Почти на каждой странице этой книги можно найти подобные выражения. Во втором из эссе, которые я назвал, Брандис больше не комбинирует объяснение через волю так универсально с каждым отдельным анализом, вероятно, из соображений, что это объяснение, собственно говоря, является метафизическим. Тем не менее он поддерживает его целиком и полностью, придавая ему даже тем более отчетливое и решительное выражение, где бы он его ни заявлял.
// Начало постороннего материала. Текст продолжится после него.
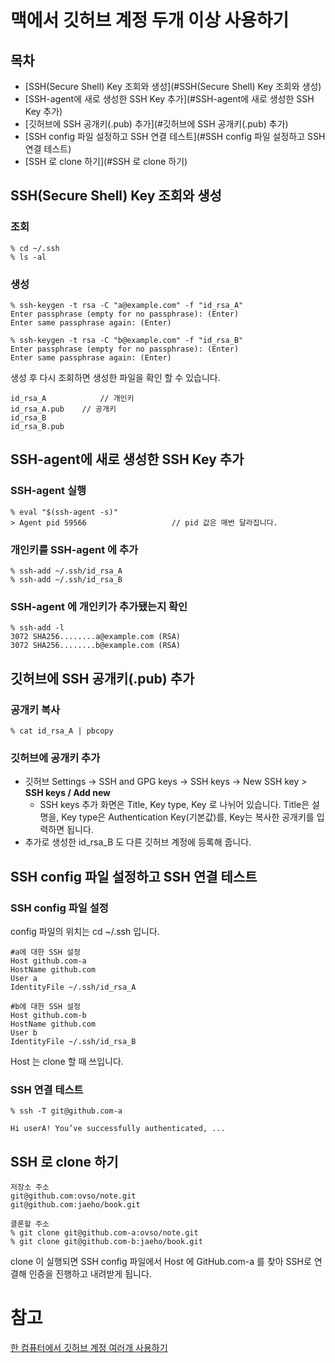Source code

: # 맥에서 깃허브 계정 두개 이상 사용하기

## 목차

- [SSH(Secure Shell) Key 조회와 생성](#SSH(Secure Shell) Key 조회와 생성)
- [SSH-agent에 새로 생성한 SSH Key 추가](#SSH-agent에 새로 생성한 SSH Key 추가)
- [깃허브에 SSH 공개키(.pub) 추가](#깃허브에 SSH 공개키(.pub) 추가)
- [SSH config 파일 설정하고 SSH 연결 테스트](#SSH config 파일 설정하고 SSH 연결 테스트)
- [SSH 로 clone 하기](#SSH 로 clone 하기)

## SSH(Secure Shell) Key 조회와 생성

### 조회

```text
% cd ~/.ssh
% ls -al
```

### 생성

```text
% ssh-keygen -t rsa -C "a@example.com" -f "id_rsa_A"
Enter passphrase (empty for no passphrase): (Enter)  
Enter same passphrase again: (Enter)

% ssh-keygen -t rsa -C "b@example.com" -f "id_rsa_B"
Enter passphrase (empty for no passphrase): (Enter)  
Enter same passphrase again: (Enter)

```

생성 후 다시 조회하면 생성한 파일을 확인 할 수 있습니다.

```text
id_rsa_A			// 개인키
id_rsa_A.pub	// 공개키
id_rsa_B
id_rsa_B.pub
```



## SSH-agent에 새로 생성한 SSH Key 추가

### SSH-agent 실행

```text
% eval "$(ssh-agent -s)"
> Agent pid 59566					// pid 값은 매번 달라집니다.
```

### 개인키를 SSH-agent 에 추가

```text
% ssh-add ~/.ssh/id_rsa_A
% ssh-add ~/.ssh/id_rsa_B
```

### SSH-agent 에 개인키가 추가됐는지 확인

```text
% ssh-add -l
3072 SHA256........a@example.com (RSA)
3072 SHA256........b@example.com (RSA)
```



## 깃허브에 SSH 공개키(.pub) 추가

### 공개키 복사

```text
% cat id_rsa_A | pbcopy
```

### 깃허브에 공개키 추가

- 깃허브 Settings -> SSH and GPG keys -> SSH keys -> New SSH key > **SSH keys / Add new**
  - SSH keys 추가 화면은 Title, Key type, Key 로 나뉘어 있습니다. Title은 설명을, Key type은 Authentication Key(기본값)를, Key는 복사한 공개키를 입력하면 됩니다.
- 추가로 생성한 id_rsa_B 도 다른 깃허브 계정에 등록해 줍니다.



## SSH config 파일 설정하고 SSH 연결 테스트

### SSH config 파일 설정

config 파일의 위치는 cd ~/.ssh 입니다.

```text
#a에 대한 SSH 설정
Host github.com-a
HostName github.com
User a
IdentityFile ~/.ssh/id_rsa_A

#b에 대한 SSH 설정
Host github.com-b
HostName github.com
User b
IdentityFile ~/.ssh/id_rsa_B
```

Host 는 clone 할 때 쓰입니다.

### SSH 연결 테스트

```text
% ssh -T git@github.com-a

Hi userA! You’ve successfully authenticated, ...
```



## SSH 로 clone 하기

```text
저장소 주소
git@github.com:ovso/note.git  
git@github.com:jaeho/book.git  

클론할 주소
% git clone git@github.com-a:ovso/note.git  
% git clone git@github.com-b:jaeho/book.git  
```

clone 이 실행되면 SSH config 파일에서 Host 에 GitHub.com-a 를 찾아 SSH로 연결해 인증을 진행하고 내려받게 됩니다.

# 참고

[한 컴퓨터에서 깃허브 계정 여러개 사용하기](https://usingu.co.kr/frontend/git/%ED%95%9C-%EC%BB%B4%ED%93%A8%ED%84%B0%EC%97%90%EC%84%9C-github-%EA%B3%84%EC%A0%95-%EC%97%AC%EB%9F%AC%EA%B0%9C-%EC%82%AC%EC%9A%A9%ED%95%98%EA%B8%B0/)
Так, например, в § 68 et seq. он говорит о «бессознательной воле, которая не может быть отделена от сознательной» и является primum mobile всей жизни, как в растениях, так и в животных; ибо в них это желание и отвращение, проявляющееся во всех органах, которое определяет все их жизненные процессы, секреции и т. д. — § 71: «Все судороги доказывают, что проявление воли может происходить без отчетливой способности представления». — § 72: «Повсюду мы встречаем спонтанную, некоммуницированную активность, то определяемую возвышеннейшей человеческой свободной волей, то животным желанием и отвращением, то снова простыми, более вегетативными потребностями; которая активность, чтобы поддерживать себя, вызывает несколько других видов активности в единстве индивида». — Стр. 96: «Творческая, спонтанная, некоммуницированная активность проявляется в каждом жизненном проявлении»... — «Третий фактор в этом индивидуальном творении — воля, сама жизнь индивида»... — «Нервы — это проводники этого индивидуального творения: с их помощью форма и смесь варьируются согласно желанию и отвращению». — Стр. 97: «Ассимиляция чужеродного вещества... создает кровь... Это не поглощение или экссудация органического вещества;... напротив, здесь единственным фактором явления во всех случаях является творческая воля, жизнь, которая не может быть сведена к какому-либо роду сообщенного движения».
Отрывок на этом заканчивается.